Un amministratore libero, di quelli che "non piacciono perché sono autonomi, indipendenti dagli interessi, o di partito e correntisti, o economico finanziari". Di quelli che "prima se ne vanno e meglio è". Catiuscia Marini ha preso nuovamente la parola nel processo per la presunta gestione illecita di concorsi per assunzioni e promozioni nella sanità regionale. Processo nel quale è imputata e, da indagata, per il quale si è dimessa da presidente della Regione. "Quello che mi è stato chiesto di fare – ha ribadito in riferimento proprio alle sue dimissioni – non l’ho mai visto chiedere per i presidenti di sesso maschile".
Marini ha difeso il lavoro svolto negli otto anni di governo regionale, in particolare proprio a favore della sanità, che, ha ricordato, era modello a livello nazionale: "Spero che venga restituita dignità al lavoro faticoso che abbiamo fatto per a tutela del servizio sanitario. Non era un sistema sanitario malato, dove si concentrava il malaffare, non era un sistema sanitario dove si organizzavano addirittura delle associazioni a delinquere per danneggiare non so bene cosa. Nella sanità ci sarebbe stata un’organizzazione piramidale con a capo la presidente, cioè io, Gianpiero Bocci e Luca Barberini. Io e Bocci insieme fa ridere chiunque conosca un minimo di dinamiche interne del partito di allora. Non ho mai pensato di danneggiare il sistema sanitario pubblico per fare entrare in privato che c’è sempre stato in Umbria ma in maniera di supporto".

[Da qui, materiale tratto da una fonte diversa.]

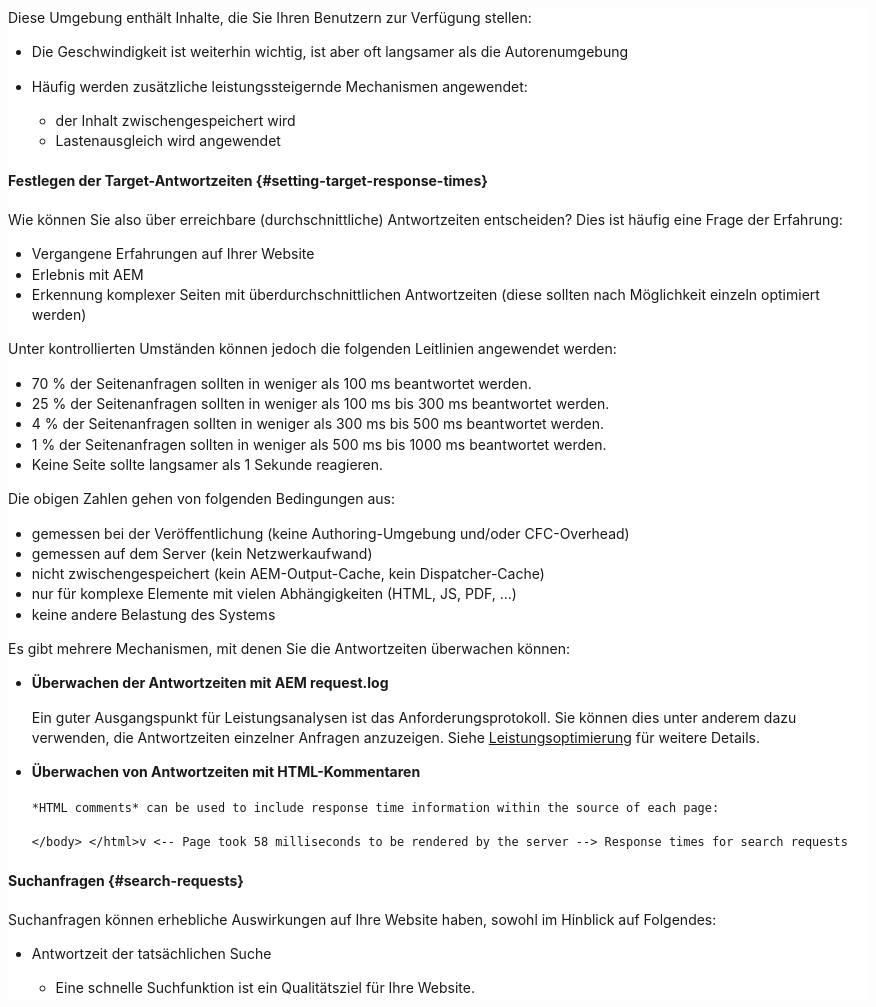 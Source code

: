    Diese Umgebung enthält Inhalte, die Sie Ihren Benutzern zur Verfügung stellen:

   * Die Geschwindigkeit ist weiterhin wichtig, ist aber oft langsamer als die Autorenumgebung
   * Häufig werden zusätzliche leistungssteigernde Mechanismen angewendet:

      * der Inhalt zwischengespeichert wird
      * Lastenausgleich wird angewendet

#### Festlegen der Target-Antwortzeiten {#setting-target-response-times}

Wie können Sie also über erreichbare (durchschnittliche) Antwortzeiten entscheiden? Dies ist häufig eine Frage der Erfahrung:

* Vergangene Erfahrungen auf Ihrer Website
* Erlebnis mit AEM
* Erkennung komplexer Seiten mit überdurchschnittlichen Antwortzeiten (diese sollten nach Möglichkeit einzeln optimiert werden)

Unter kontrollierten Umständen können jedoch die folgenden Leitlinien angewendet werden:

* 70 % der Seitenanfragen sollten in weniger als 100 ms beantwortet werden.
* 25 % der Seitenanfragen sollten in weniger als 100 ms bis 300 ms beantwortet werden.
* 4 % der Seitenanfragen sollten in weniger als 300 ms bis 500 ms beantwortet werden.
* 1 % der Seitenanfragen sollten in weniger als 500 ms bis 1000 ms beantwortet werden.
* Keine Seite sollte langsamer als 1 Sekunde reagieren.

Die obigen Zahlen gehen von folgenden Bedingungen aus:

* gemessen bei der Veröffentlichung (keine Authoring-Umgebung und/oder CFC-Overhead)
* gemessen auf dem Server (kein Netzwerkaufwand)
* nicht zwischengespeichert (kein AEM-Output-Cache, kein Dispatcher-Cache)
* nur für komplexe Elemente mit vielen Abhängigkeiten (HTML, JS, PDF, ...)
* keine andere Belastung des Systems

Es gibt mehrere Mechanismen, mit denen Sie die Antwortzeiten überwachen können:

* **Überwachen der Antwortzeiten mit AEM request.log**

   Ein guter Ausgangspunkt für Leistungsanalysen ist das Anforderungsprotokoll. Sie können dies unter anderem dazu verwenden, die Antwortzeiten einzelner Anfragen anzuzeigen. Siehe [Leistungsoptimierung](/help/sites-deploying/configuring-performance.md) für weitere Details.

* **Überwachen von Antwortzeiten mit HTML-Kommentaren**

   `*HTML comments* can be used to include response time information within the source of each page:`

   `</body> </html>v <-- Page took 58 milliseconds to be rendered by the server --> Response times for search requests`

#### Suchanfragen {#search-requests}

Suchanfragen können erhebliche Auswirkungen auf Ihre Website haben, sowohl im Hinblick auf Folgendes:

* Antwortzeit der tatsächlichen Suche

   * Eine schnelle Suchfunktion ist ein Qualitätsziel für Ihre Website.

"Sinceramente – ha detto ancora in riferimento alle contestazioni – sentirmi accusata di aver promosso una associazione a delinquere in una regione dove c’è il fondo sanitario e i fondi europei rilevantissimi, di aver marchingegnato tutto questo per aiutare una persona che con me non aveva nessuna connessione, mi sembra assurdo. Non ho mai istigato alcuno a commettere reati e meno che meno i dipendenti, i direttori e i dirigenti della Regione, dove la mia preoccupazione era esattamente sempre l’opposto".
Per l’ex presidente "in questa vicenda non è stato tutelato il servizio sanitario regionale. E oggi ne paghiamo le conseguenze perché è stata eliminata una classe amministrativa e dirigenziale nata e cresciuta professionalmente in Umbria con una conoscenza del territorio, dell’organizzazione, della programmazione". In precedenza il suo legale, l’avvocato Nicola Pepe, aveva chiesto l’assoluzione non solo dall’accusa di associazione per delinquere, come già sollecitato dal pubblico ministero, ma anche dai singoli reati: "Che non solo non ha commesso ma non ha nemmeno intravisto nella sua carriera politica".